Originally written for the Tay Township Report, January 2008
I lost a dear friend of mine two weeks ago. As I was driving home from work, I stopped to pick my children up at their father's house, and hit pause on my iPod Nano. When I came back, all signs of life had disappeared. Frantically, I held down the play button, waiting for the tiny screen to light up. I cradle it's tiny body in my hands, uttering words of encouragement, lightly sprinkled with the odd obscenity, in hopes of talking it out of its apparent technological suicide. After a few minutes, I realized I would have to drive home, with only the radio and the happy squeals of my children for company, for that long five minute drive home. Dejected, I listened to the spurts of chatter and sporadic bursts of melody, as the car stereo scanned in search of a station to suit my needs. Upon arriving home, I crossed my fingers as I plugged my little silver and pink friend into my computer, certain that, like someone in insulin shock, all it needed was a little juice. Nothing.
It may be time for an introduction. My name is Andrea, and I have a problem. I am a full-fledged music junkie. There are plenty of music lovers in the world, but I am an addict. I used music the way others used anti-depressants, as a method of keeping me balanced. When I clean, when I drive, when I walk, when I exercise, it's there, keeping me company. In the early days of my current employment, one of the main draws of the job wasn't the pay, or the hours, but the fact that I was able to spend over 7 hours a day with my then-generic-brand mp3 player, as dear to me then as my little buddy is now. My head would swirl with ideas for playlists. I spent an entire day listening to nothing but the Pixies. More recently I embarked on a plan to listen to every track in my music collection, alphabetically by title. I was excited, and life was good.

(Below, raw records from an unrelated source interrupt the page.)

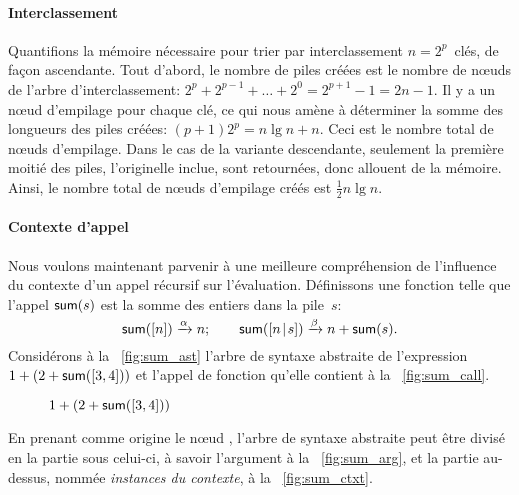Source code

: \paragraph{Interclassement}

Quantifions la mémoire nécessaire pour trier par interclassement
\(n=2^p\)~clés, de façon ascendante. Tout d'abord, le nombre de piles
créées est le nombre de n{\oe}uds de l'arbre d'interclassement: \(2^p
+ 2^{p-1} + \ldots + 2^0 = 2^{p+1}-1 = 2n - 1\). Il y a un n{\oe}ud
d'empilage pour chaque clé, ce qui nous
amène à déterminer la somme des longueurs des piles créées: \((p+1)2^p
= n\lg n + n\). Ceci est le nombre total de n{\oe}uds d'empilage. Dans
le cas de la variante descendante, seulement la première moitié des
piles, l'originelle inclue, sont retournées, donc allouent de la
mémoire. Ainsi, le nombre total de n{\oe}uds d'empilage créés est
\(\tfrac{1}{2}n\lg n\).


\paragraph{Contexte d'appel}

Nous voulons maintenant parvenir à une meilleure compréhension de
l'influence du contexte d'un appel récursif sur
l'évaluation. Définissons une fonction  telle que l'appel
\(\textsf{sum}(s)\) est la somme des entiers dans la pile~\(s\):
\begin{equation*}
\textsf{sum}([n]) \xrightarrow{\smash{\alpha}} n;\qquad
\textsf{sum}([{n}\!\mid\!{s}]) \xrightarrow{\smash{\beta}} n + \textsf{sum}(s).
\end{equation*}
Considérons à la \fig~\vref{fig:sum_ast} l'arbre de syntaxe abstraite
de l'expression \(1+(2+\textsf{sum}([3,4]))\) et l'appel de fonction
qu'elle contient à la \fig~\ref{fig:sum_call}.
\begin{figure}
\centering
{}
\qquad
{}
\quad
{}
\qquad
{}
\caption{\(1+(2+\textsf{sum}([3,4]))\)}
\end{figure}
En prenant comme origine le n{\oe}ud , l'arbre de syntaxe
abstraite peut être divisé en la partie sous celui-ci, à savoir
l'argument à la \fig~\ref{fig:sum_arg}, et la partie au-dessus, nommée
\emph{instances du contexte}, à la \fig~\ref{fig:sum_ctxt}.

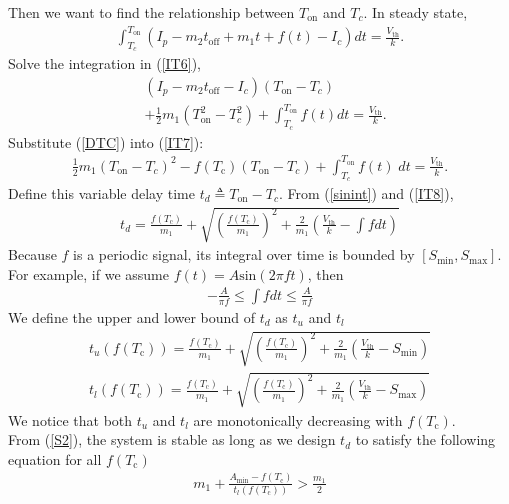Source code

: Then we want to find the relationship between $T_{\text{on}}$ and $T_c$.
In steady state, 
\begin{align} \label{IT6}
\int_{T_c}^{T_{\text{on}}} \left(I_p - m_2t_{\text{off}} + m_1 t + f(t) - I_c \right) dt = \frac{V_{\text{th}}}{k}.
\end{align}
Solve the integration in (\ref{IT6}),
\begin{align} \label{IT7}
&(I_p - m_2t_{\text{off}} - I_c) (T_{\text{on}} - T_c)  \nonumber \\
&+ \frac{1}{2}m_1 (T^2_{\text{on}} -  T^2_c) + \int_{T_c}^{T_{\text{on}}} f(t) dt  = \frac{V_{\text{th}}}{k}.
\end{align}
Substitute (\ref{DTC}) into (\ref{IT7}):
\begin{align} \label{IT8}
\frac{1}{2}m_1 (T_{\text{on}} - T_c)^2 - f(T_{\text{c}})(T_{\text{on}} - T_c) + \int_{T_c}^{T_{\text{on}}} f(t)\; dt  = \frac{V_{\text{th}}}{k}.
\end{align}
Define this variable delay time $t_d \triangleq T_{\text{on}} - T_c $. From (\ref{sinint}) and (\ref{IT8}),
\begin{align}
t_d = \frac{f(T_{\text{c}})}{m_1} + \sqrt{\left(\frac{f(T_{\text{c}})}{m_1}\right)^2+\frac{2}{m_1}\left(\frac{V_{\text{th}}}{k}-\int f dt \right)}
\end{align}
Because $f$ is a periodic signal, its integral over time is bounded by $[S_{\text{min}}, S_{\text{max}}]$. For example, if we assume $f(t) = A \text{sin}(2\pi f t)$, then 
\begin{align} \label{sinint}
- \frac{A}{\pi f } \leq  \int f dt \leq \frac{A}{\pi f }
\end{align}
We define the upper and lower bound of $t_d$ as $t_u$ and $t_l$
\begin{align}
t_u (f(T_{\text{c}}))= \frac{f(T_{\text{c}})}{m_1} + \sqrt{\left(\frac{f(T_{\text{c}})}{m_1}\right)^2+\frac{2}{m_1}\left(\frac{V_{\text{th}}}{k}-S_{\text{min}} \right)} \nonumber \\
t_l (f(T_{\text{c}}))= \frac{f(T_{\text{c}})}{m_1} + \sqrt{\left(\frac{f(T_{\text{c}})}{m_1}\right)^2+\frac{2}{m_1}\left(\frac{V_{\text{th}}}{k}-S_{\text{max}} \right)}
\end{align}
We notice that both $t_u$ and $t_l$ are monotonically decreasing with $f(T_{\text{c}})$.\\
From (\ref{S2}), the system is stable as long as we design $t_d$ to satisfy the following equation for all $f(T_{\text{c}})$ 
\begin{align} \label{CT1}
m_1 + \frac{A_{\text{min}}-f(T_{\text{c}})}{t_l(f(T_{\text{c}}))} > \frac{m_1}{2}
\end{align}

Poor thing didn't make it past the 'I's.
Upon returning to work after a period of mourning (okay, it was monday) I settled back into my routine. It was then, I had a revelation. Although I had never realized it before, my co-workers wanted to talk to me. Perhaps I was happily distracted, or maybe I just plain couldn't hear them over the melodic strains of Social Distortion, but they had been attempting to communicate with me, and I had been missing out. Every junkie hits that moment, when they realize that their habit has become a hindrance on their life in some way. I realized that my physical and metaphorical attachment to those little earbuds were having a negative effect on my social life - and probably my hearing as well.
It's been two weeks. In a moment of optimism and desperation, I've just plugged my little buddy back into my computer, and imagine that... a tiny, faint apple appeared on it's screen. I'm joyous, but also wary. I hope that, given this second chance, my little friend and I can start over in a relationship thats a little more healthy, for both of us.